Edward A. Regener, a trucker for FedEx Freight, crawled out the passenger side of his cab last November after a pickup hit the driver’s side on Interstate 10 near Phoenix. The pickup had been hit by a speeding car, which caught fire -- as did Regener’s truck, which was carrying hazardous materials.
Regener forced open the car’s doors to reach and save the two men inside.
Such daring life-saving exploits along the highway, bringing orphaned pets to their owners and tutoring classrooms on geography are all in a day’s work for thousands of truckers who defy the negative industry images often proliferated in media and entertainment.
Regener was named Goodyear’s 2006 Highway Hero. He received a $10,000 US savings bond and a ring. The award, started in 1983, is meant to “promote a positive image of truck drivers, who are the unsung heroes of the highway,” says David Wilkins, Goodyear spokesman. “We receive about 50 nominations every year, but we would like more. We know we miss a lot of drivers who deserve recognition.”
Regener, who recently appeared at the Mid-America Trucking Show in Louisville, notes this is the third time he’s been involved in helping out at the scene of an accident. “Most of the truckers I know have done something similar,” he adds. “You don’t drive for 20 or 30 years and not see anything.”
As men like Regener show, trucking for many is about more than transporting goods. It’s also about doing good deeds on the highway and off.
“In the public eye, too many times we hear about the negative aspects of trucking, such as the driver shortage and high turnover,” says Wilkins. “The public also hears about the ‘bad apples’ who disrespect traffic laws and fellow motorists. Too little is written about drivers whose ability makes our highways safer and keeps our economy moving.”
Recognizing that fact, a number of companies and individuals have established philanthropic organizations that either recognize the heroic acts of truckers or provide the opportunity for truckers to help others.

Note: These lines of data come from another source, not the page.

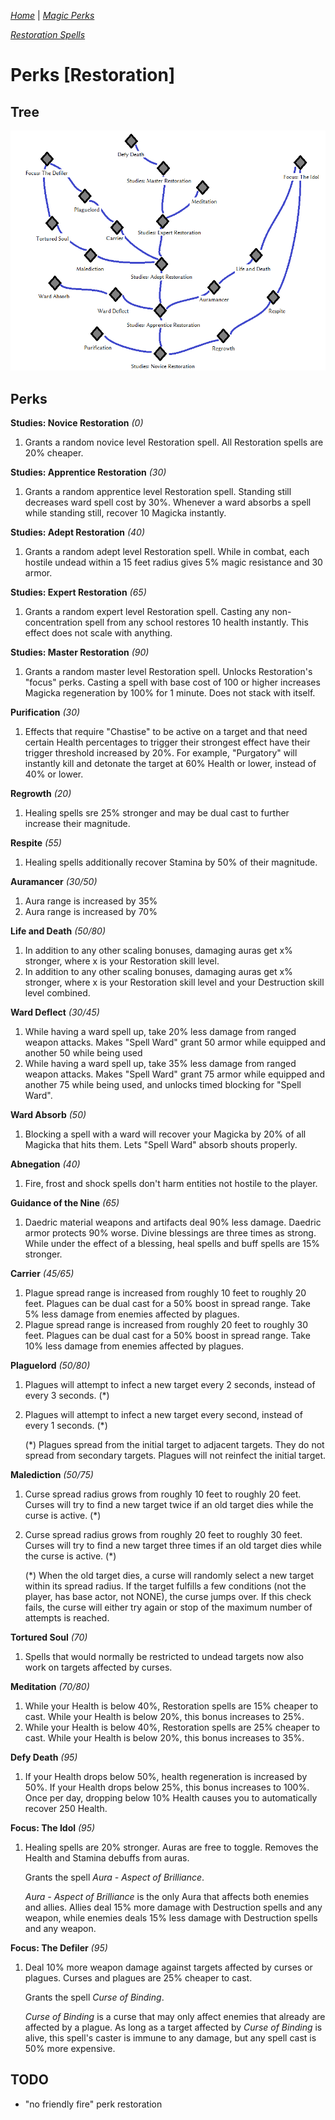_[Home](../)_ |
_[Magic Perks](../magic)_

_[Restoration Spells](./spells/restoration.md)_

# Perks [Restoration]

## Tree

![Restoration Perk Tree](../assets/tree_restoration.png "Restoration Perk Tree Structure")

## Perks

**Studies: Novice Restoration** _(0)_
1. Grants a random novice level Restoration spell. All Restoration spells are 20% cheaper.

**Studies: Apprentice Restoration** _(30)_
1. Grants a random apprentice level Restoration spell. Standing still decreases ward spell cost by 30%. Whenever a ward absorbs a spell while standing still, recover 10 Magicka instantly.

**Studies: Adept Restoration** _(40)_
1. Grants a random adept level Restoration spell. While in combat, each hostile undead within a 15 feet radius gives 5% magic resistance and 30 armor.

**Studies: Expert Restoration** _(65)_
1. Grants a random expert level Restoration spell. Casting any non-concentration spell from any school restores 10 health instantly. This effect does not scale with anything.

**Studies: Master Restoration** _(90)_
1. Grants a random master level Restoration spell. Unlocks Restoration's "focus" perks. Casting a spell with base cost of 100 or higher increases Magicka regeneration by 100% for 1 minute. Does not stack with itself.

**Purification** _(30)_
1. Effects that require "Chastise" to be active on a target and that need certain Health percentages to trigger their strongest effect have their trigger threshold increased by 20%. For example, "Purgatory" will instantly kill and detonate the target at 60% Health or lower, instead of 40% or lower.

**Regrowth** _(20)_
1. Healing spells sre 25% stronger and may be dual cast to further increase their magnitude.

**Respite** _(55)_
1. Healing spells additionally recover Stamina by 50% of their magnitude.

**Auramancer** _(30/50)_
1. Aura range is increased by 35%
2. Aura range is increased by 70%

**Life and Death** _(50/80)_
1. In addition to any other scaling bonuses, damaging auras get x% stronger, where x is your Restoration skill level.
2. In addition to any other scaling bonuses, damaging auras get x% stronger, where x is your Restoration skill level and your Destruction skill level combined.

**Ward Deflect** _(30/45)_
1. While having a ward spell up, take 20% less damage from ranged weapon attacks. Makes "Spell Ward" grant 50 armor while equipped and another 50 while being used
2. While having a ward spell up, take 35% less damage from ranged weapon attacks. Makes "Spell Ward" grant 75 armor while equipped and another 75 while being used, and unlocks timed blocking for "Spell Ward".

**Ward Absorb** _(50)_
1. Blocking a spell with a ward will recover your Magicka by 20% of all Magicka that hits them. Lets "Spell Ward" absorb shouts properly. 

**Abnegation** _(40)_
1. Fire, frost and shock spells don't harm entities not hostile to the player.

**Guidance of the Nine** _(65)_
1. Daedric material weapons and artifacts deal 90% less damage. Daedric armor protects 90% worse. Divine blessings are three times as strong. While under the effect of a blessing, heal spells and buff spells are 15% stronger.

**Carrier** _(45/65)_
1. Plague spread range is increased from roughly 10 feet to roughly 20 feet. Plagues can be dual cast for a 50% boost in spread range. Take 5% less damage from enemies affected by plagues.
2. Plague spread range is increased from roughly 20 feet to roughly 30 feet. Plagues can be dual cast for a 50% boost in spread range. Take 10% less damage from enemies affected by plagues.

**Plaguelord** _(50/80)_
1. Plagues will attempt to infect a new target every 2 seconds, instead of every 3 seconds. (*)
2. Plagues will attempt to infect a new target every second, instead of every 1 seconds. (*)

    (*) Plagues spread from the initial target to adjacent targets. They do not spread from secondary targets. Plagues will not reinfect the initial target.

**Malediction** _(50/75)_
1. Curse spread radius grows from roughly 10 feet to roughly 20 feet. Curses will try to find a new target twice if an old target dies while the curse is active. (*)
2. Curse spread radius grows from roughly 20 feet to roughly 30 feet. Curses will try to find a new target three times if an old target dies while the curse is active. (*)

    (*) When the old target dies, a curse will randomly select a new target within its spread radius. If the target fulfills a few conditions (not the player, has base actor, not NONE), the curse jumps over. If this check fails, the curse will either try again or stop of the maximum number of attempts is reached.

**Tortured Soul** _(70)_
1. Spells that would normally be restricted to undead targets now also work on targets affected by curses.

**Meditation** _(70/80)_
1. While your Health is below 40%, Restoration spells are 15% cheaper to cast. While your Health is below 20%, this bonus increases to 25%.
2. While your Health is below 40%, Restoration spells are 25% cheaper to cast. While your Health is below 20%, this bonus increases to 35%.

**Defy Death** _(95)_
1. If your Health drops below 50%, health regeneration is increased by 50%. If your Health drops below 25%, this bonus increases to 100%. Once per day, dropping below 10% Health causes you to automatically recover 250 Health.

**Focus: The Idol** _(95)_
1. Healing spells are 20% stronger. Auras are free to toggle. Removes the Health and Stamina debuffs from auras.

    Grants the spell _Aura - Aspect of Brilliance_.

    _Aura - Aspect of Brilliance_ is the only Aura that affects both enemies and allies. Allies deal 15% more damage with Destruction spells and any weapon, while enemies deals 15% less damage with Destruction spells and any weapon.


**Focus: The Defiler** _(95)_
1. Deal 10% more weapon damage against targets affected by curses or plagues. Curses and plagues are 25% cheaper to cast.

    Grants the spell _Curse of Binding_.

    _Curse of Binding_ is a curse that may only affect enemies that already are affected by a plague. As long as a target affected by _Curse of Binding_ is alive, this spell's caster is immune to any damage, but any spell cast is 50% more expensive.


## TODO
- "no friendly fire" perk restoration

Trucker Recognition Programs
Here are a few examples of programs that recognize truck drivers for going above and beyond:
• Highway Heroes: The Goodyear program requires nominees to be full-time truckers in the US or Canada, with at least 14 wheels on their trucks. The incident must have occurred in the US or Canada while the nominee was on the job. Judges will perform driving record and criminal background checks.
• America’s Road Team:
Sponsored by the American Trucking Associations, this program honors truckers who’ve driven 1 million or more accident-free miles. Those chosen appear at road shows and other public events to speak to the public about highway safety and the roles truckers play in promoting that safety.
• Highway Angels:
Established in 1997 by the Truckload Carriers Association, the program has recognized more than 900 drivers for good deeds -- ranging from simple acts of kindness, like helping change a tire, to life-saving efforts, says spokeswoman Nancy O’Liddy. Nominations are verified with the truckers’ employers. “Very rarely does a driver nominate himself; they are generally shy and do these kinds of acts as a daily part of their lives,” she notes. For more information, visit the Web site or call 703-838-1950.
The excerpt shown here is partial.